“Isn’t it good to do something all on your own, without the interference of Social Care?” he would say slyly.
“What I like about these things is the way you can understand them,” he told Joanne, swigging beer from a bottle. “You make them yourselves; you know how they are made. You don’t need an AI figuring out all the details.” The comment sounded like something that Claude had rehearsed: a line he had been instructed to drop into the conversation.
“You know, people used to live on what they produced for themselves,” he had said, laughing, as Joanne and Michel had passed across a complicated double helix in return for the three hundred and six strands that Claude formed by performing a complicated twisting action on successive bundles of n-strings. “…and then AIs and VNMs came and offered them something for nothing. Are they any happier for it?”
“Show me how to do that,” said Joanne, leaning forward as she tried to follow the complicated movement of his hands. Claude paused in the action of pulling strands from nowhere.
“Sorry, single strands are too difficult for beginners.” He smacked his lips thoughtfully. “But I suppose I could show you this, instead…”

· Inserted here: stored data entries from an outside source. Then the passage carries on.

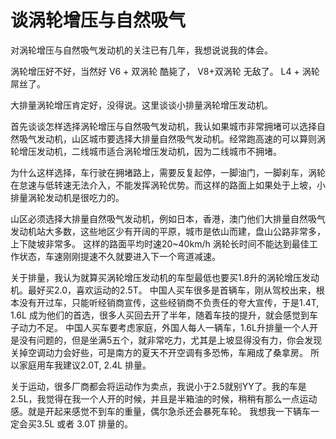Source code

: 谈涡轮增压与自然吸气
======
对涡轮增压与自然吸气发动机的关注已有几年，我想说说我的体会。

涡轮增压好不好，当然好 V6 + 双涡轮 酷毙了， V8+双涡轮 无敌了。 L4 + 涡轮 屌丝了。

大排量涡轮增压肯定好，没得说。这里谈谈小排量涡轮增压发动机。

首先谈谈怎样选择涡轮增压与自然吸气发动机，我认如果城市非常拥堵可以选择自然吸气发动机，山区城市要选择大排量自然吸气发动机。经常跑高速的可以算则涡轮增压发动机，二线城市适合涡轮增压发动机，因为二线城市不拥堵。

为什么这样选择，车行驶在拥堵路上，需要反复起停，一脚油门，一脚刹车，涡轮在怠速与低转速无法介入，不能发挥涡轮优势。而这样的路面上如果处于上坡，小排量涡轮发动机是很吃力的。

山区必须选择大排量自然吸气发动机，例如日本，香港，澳门他们大排量自然吸气发动机站大多数，这些地区少有开阔的平原，城市是依山而建，盘山公路非常多，上下陡坡非常多。
这样的路面平均时速20~40km/h 涡轮长时间不能达到最佳工作状态，车速刚刚提速不久就要进入下一个弯道减速。

关于排量，我认为就算买涡轮增压发动机的车型最低也要买1.8升的涡轮增压发动机。最好买2.0，喜欢运动的2.5T。
中国人买车很多是首辆车，刚从驾校出来，根本没有开过车，只能听经销商宣传，这些经销商不负责任的夸大宣传，于是1.4T, 1.6L 成为他们的首选，很多人买回去开了半年，随着车技的提升，就会感觉到车子动力不足。
中国人买车要考虑家庭，外国人每人一辆车，1.6L升排量一个人开是没有问题的，但是坐满5五个，就非常吃力，尤其是上坡显得没有力，你会发现关掉空调动力会好些，可是南方的夏天不开空调有多恐怖，车厢成了桑拿房。
所以家庭用车我建议2.0T, 2.4L 排量。

关于运动，很多厂商都会将运动作为卖点，我说小于2.5就别YY了。我的车是2.5L，我觉得在我一个人开的时候，并且是半箱油的时候，稍稍有那么一点运动感。就是开起来感觉不到车的重量，偶尔急杀还会暴死车轮。
我想我一下辆车一定会买3.5L 或者 3.0T 排量的。

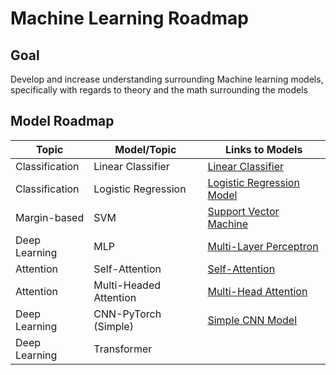 # Machine Learning Roadmap

## Goal
Develop and increase understanding surrounding Machine learning models, specifically with regards to theory and the math surrounding the models

## Model Roadmap

| Topic             | Model/Topic                   | Links to Models     |  
| ----------------- | ----------------------------- | --------------------|
| Classification    | Linear Classifier             | [Linear Classifier](https://github.com/jtappen1/Machine-Learning-From-Scratch/tree/main/models/linear-classifier)           |
| Classification    | Logistic Regression           | [Logistic Regression Model](https://github.com/jtappen1/Machine-Learning-From-Scratch/tree/main/models/logistic-regression) |
| Margin-based      | SVM                           | [Support Vector Machine](https://github.com/jtappen1/Machine-Learning-From-Scratch/tree/main/models/svm)                    |
| Deep Learning     | MLP                           | [Multi-Layer Perceptron](https://github.com/jtappen1/Machine-Learning-From-Scratch/tree/main/models/mlp)                    |
| Attention         | Self-Attention                | [Self-Attention](https://github.com/jtappen1/Machine-Learning-From-Scratch/tree/main/models/self-attention)     |
| Attention         | Multi-Headed Attention        | [Multi-Head Attention](https://github.com/jtappen1/Machine-Learning-From-Scratch/tree/main/models/multi-head-attention)     |
| Deep Learning     | CNN-PyTorch (Simple)          | [Simple CNN Model](https://github.com/jtappen1/Machine-Learning-From-Scratch/tree/main/models/cnn-pytorch)  |
| Deep Learning     | Transformer                   |  |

They huddled close together as Claude demonstrated a new move, and Maurice lost interest for a time as Armstrong called his attention back to their growing pile of bracelets.

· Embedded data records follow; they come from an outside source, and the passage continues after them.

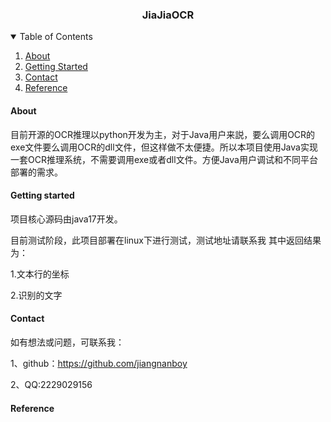 <h3 align="center">JiaJiaOCR</h3>

<!-- TABLE OF CONTENTS -->
<details open="open">
  <summary>Table of Contents</summary>
  <ol>
    <li>
      <a href="#about">About</a>
    </li>
    <li>
      <a href="#getting-started">Getting Started</a>
    </li>
    <li>
      <a href="#contact">Contact</a>
    </li>
    <li>
       <a href="#reference">Reference</a>
    </li>
    
  </ol>
</details>

#### About

目前开源的OCR推理以python开发为主，对于Java用户来説，要么调用OCR的exe文件要么调用OCR的dll文件，但这样做不太便捷。所以本项目使用Java实现一套OCR推理系统，不需要调用exe或者dll文件。方便Java用户调试和不同平台部署的需求。

#### Getting started

项目核心源码由java17开发。

目前测试阶段，此项目部署在linux下进行测试，测试地址请联系我
其中返回结果为：

1.文本行的坐标

2.识别的文字

#### Contact
如有想法或问题，可联系我：

1、github：https://github.com/jiangnanboy

2、QQ:2229029156

#### Reference


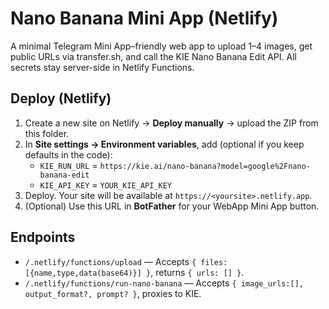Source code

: 
# Nano Banana Mini App (Netlify)

A minimal Telegram Mini App–friendly web app to upload 1–4 images, get public URLs via transfer.sh,
and call the KIE Nano Banana Edit API. All secrets stay server-side in Netlify Functions.

## Deploy (Netlify)

1. Create a new site on Netlify → **Deploy manually** → upload the ZIP from this folder.
2. In **Site settings → Environment variables**, add (optional if you keep defaults in the code):
   - `KIE_RUN_URL` = `https://kie.ai/nano-banana?model=google%2Fnano-banana-edit`
   - `KIE_API_KEY`  = `YOUR_KIE_API_KEY`
3. Deploy. Your site will be available at `https://<yoursite>.netlify.app`.
4. (Optional) Use this URL in **BotFather** for your WebApp Mini App button.

## Endpoints
- `/.netlify/functions/upload` — Accepts `{ files: [{name,type,data(base64)}] }`, returns `{ urls: [] }`.
- `/.netlify/functions/run-nano-banana` — Accepts `{ image_urls:[], output_format?, prompt? }`, proxies to KIE.

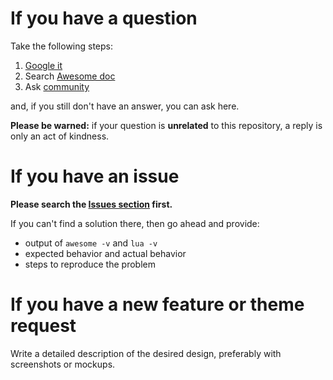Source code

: # If you have a question

Take the following steps:

1. [Google it](https://encrypted.google.com)
2. Search [Awesome doc](https://awesomewm.org/doc)
3. Ask [community](https://awesomewm.org/community)

and, if you still don't have an answer, you can ask here.

**Please be warned:** if your question is __unrelated__ to this repository, a reply is only an act of kindness.

# If you have an issue

**Please search the [Issues section](https://github.com/copycat-killer/awesome-copycats/issues) first.**

If you can't find a solution there, then go ahead and provide:

* output of `awesome -v` and `lua -v`
* expected behavior and actual behavior
* steps to reproduce the problem

# If you have a new feature or theme request

Write a detailed description of the desired design, preferably with screenshots or mockups.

“Come on,” Armstrong urged. “Donny and Craig are pulling ahead of us.”
Maurice picked up some of the strands, ready to restart the process of folding the Cradle. He ran two of the n-strings through his fingers, experiencing the odd sensation they gave of stillness, even when they moved. Twist them in the wrong direction and it was as if they weren’t there at all.
They got back to the work. The splash of the waves, the clinking of beer bottles on tables, the sounds of chatter…

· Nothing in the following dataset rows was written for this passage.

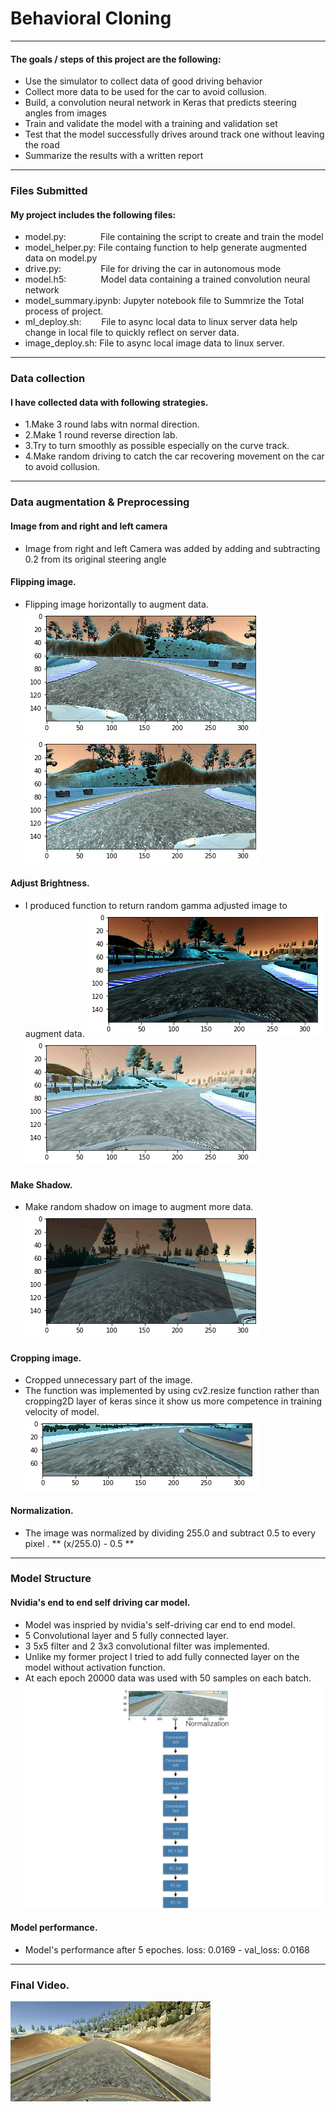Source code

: # **Behavioral Cloning** 

---


#### The goals / steps of this project are the following:
* Use the simulator to collect data of good driving behavior
* Collect more data to be used for the car to avoid collusion. 
* Build, a convolution neural network in Keras that predicts steering angles from images
* Train and validate the model with a training and validation set
* Test that the model successfully drives around track one without leaving the road
* Summarize the results with a written report


[//]: # (Image References)

[image1]: ./images/model_structure.001.png
[image2]: ./images/before_flipping.png "Before flipping"
[image3]: ./images/after_flipping.png "Model Structure"
[image4]: ./images/low_gamma.png "Image with low gamma value"
[image5]: ./images/high_gamma.png  "Image with high gamma value"
[image6]: ./images/shadowed_img.png "Shadowed image"
[image7]: ./images/cropped_img.png "Cropped image"
[image8]: ./images/video_img.jpg "video image"

---
### Files Submitted 

#### My project includes the following files:
* model.py: &nbsp; &nbsp; &nbsp; &nbsp; &nbsp; &nbsp;&nbsp; File containing the script to create and train the model
* model_helper.py: File containg function to help generate augmented data on model.py 
* drive.py:&nbsp; &nbsp; &nbsp; &nbsp; &nbsp; &nbsp; &nbsp;&nbsp;&nbsp;&nbsp;File for driving the car in autonomous mode
* model.h5:&nbsp; &nbsp; &nbsp; &nbsp; &nbsp; &nbsp; &nbsp;&nbsp;Model data containing a trained convolution neural network 
* model_summary.ipynb: Jupyter notebook file to Summrize the Total process of project. 
* ml_deploy.sh:&nbsp;&nbsp;&nbsp;&nbsp;&nbsp;&nbsp;&nbsp;&nbsp;File to async local data to linux server data help change in local file to quickly reflect on server data.
* image_deploy.sh:     File to async local image data to linux server. 

---
### Data collection 
#### I have collected data with following strategies. 
* 1.Make 3 round labs witn normal direction. 
* 2.Make 1 round reverse direction lab.
* 3.Try to turn smoothly as possible especially on the curve track. 
* 4.Make random driving to catch the car recovering movement on the car to avoid collusion. 
    
---
### Data augmentation & Preprocessing

#### Image from and right and left camera

* Image from right and left Camera was added  by adding and subtracting 0.2 from its original steering angle

#### Flipping image. 
* Flipping image horizontally to augment data. </br>
![alt text][image2]   ![alt text][image3]

#### Adjust Brightness. 
* I produced function to return random gamma adjusted image to augment data. 
 ![alt text][image4]  ![alt text][image5]

#### Make Shadow. 
* Make random shadow on image to augment more data. </br>
![alt text][image6]

#### Cropping image.
* Cropped unnecessary part of the image. 
* The function was implemented by using cv2.resize function rather than cropping2D layer of keras since it show us more competence in training velocity of model. </br>
![alt text][image7]

#### Normalization. 
* The image was normalized by dividing 255.0 and subtract 0.5 to every pixel . ** (x/255.0) - 0.5 ** 

---
### Model Structure
#### Nvidia's end to end self driving car model. 
* Model was inspried by nvidia's self-driving car end to end model. 
* 5 Convolutional layer and 5 fully connected layer. 
* 3 5x5 filter and 2 3x3 convolutional filter was implemented. 
* Unlike my former project I tried to add fully connected layer on the model without activation function. 
* At each epoch 20000 data was used with 50 samples on each batch. 
![alt text][image1]

#### Model performance. 
* Model's performance after 5 epoches. 
    loss: 0.0169 - val_loss: 0.0168
    
---
### Final Video. 

[![alt text][image8]](https://youtu.be/9f5mRL6Jrjw)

It was only a short time later that the whole table noticed that Joanne and Michel had come from nowhere to build up a decisive lead. The pile of double helices in front of them seemed to be growing at an astonishing rate.
“Good work,” Craig said approvingly.
“Hey, that’s not fair!” Armstrong called out. “Look what she’s doing!”
Joanne was taking hold of the ends of a double helix and twisting them around and over themselves in the same complicated motion that Claude had used. When the bracelet was a tangle of strands, she would gently pull it apart and there would be two of them. She had the grace to blush and look embarrassed.
“Claude showed me how to do it,” she apologized.
“And why shouldn’t I? It’s not in the rules.”
“But it gives her an unfair advantage,” called Armstrong, in his agitation kicking one of the beer bottles that lay at his feet.
Claude adopted a thoughtful pose, and Maurice became more convinced than ever that he was delivering a practiced speech.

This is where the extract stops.